* **What you will do**: Find every line below where the string "Expo" shows up, and copy those lines.

* * *

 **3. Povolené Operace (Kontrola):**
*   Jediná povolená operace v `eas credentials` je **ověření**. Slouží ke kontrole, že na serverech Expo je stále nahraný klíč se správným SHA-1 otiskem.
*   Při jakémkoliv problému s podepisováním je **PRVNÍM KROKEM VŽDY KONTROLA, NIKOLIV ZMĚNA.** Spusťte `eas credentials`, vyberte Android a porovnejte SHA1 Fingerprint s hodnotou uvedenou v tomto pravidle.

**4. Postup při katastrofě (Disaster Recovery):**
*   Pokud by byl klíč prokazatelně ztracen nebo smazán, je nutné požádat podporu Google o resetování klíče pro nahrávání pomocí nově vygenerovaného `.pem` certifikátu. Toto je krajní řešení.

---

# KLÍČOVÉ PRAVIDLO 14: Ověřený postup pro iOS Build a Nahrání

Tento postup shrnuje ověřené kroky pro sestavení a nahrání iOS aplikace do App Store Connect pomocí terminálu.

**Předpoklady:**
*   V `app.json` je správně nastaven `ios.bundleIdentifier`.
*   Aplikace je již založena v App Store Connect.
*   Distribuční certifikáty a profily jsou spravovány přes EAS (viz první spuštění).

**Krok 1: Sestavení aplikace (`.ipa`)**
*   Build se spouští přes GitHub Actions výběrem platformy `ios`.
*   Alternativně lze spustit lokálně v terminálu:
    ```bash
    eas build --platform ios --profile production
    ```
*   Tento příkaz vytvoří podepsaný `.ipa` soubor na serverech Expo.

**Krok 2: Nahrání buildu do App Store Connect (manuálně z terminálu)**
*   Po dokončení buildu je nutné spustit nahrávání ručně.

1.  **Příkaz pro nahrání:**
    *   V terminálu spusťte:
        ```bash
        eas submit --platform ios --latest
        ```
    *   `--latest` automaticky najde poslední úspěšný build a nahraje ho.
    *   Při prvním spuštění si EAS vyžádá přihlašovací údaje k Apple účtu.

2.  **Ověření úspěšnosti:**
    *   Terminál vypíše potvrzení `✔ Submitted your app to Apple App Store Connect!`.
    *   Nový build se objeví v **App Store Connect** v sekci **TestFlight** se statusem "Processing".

* * *

* **Task output**:
*   Jediná povolená operace v `eas credentials` je **ověření**. Slouží ke kontrole, že na serverech Expo je stále nahraný klíč se správným SHA-1 otiskem.
*   Tento příkaz vytvoří podepsaný `.ipa` soubor na serverech Expo.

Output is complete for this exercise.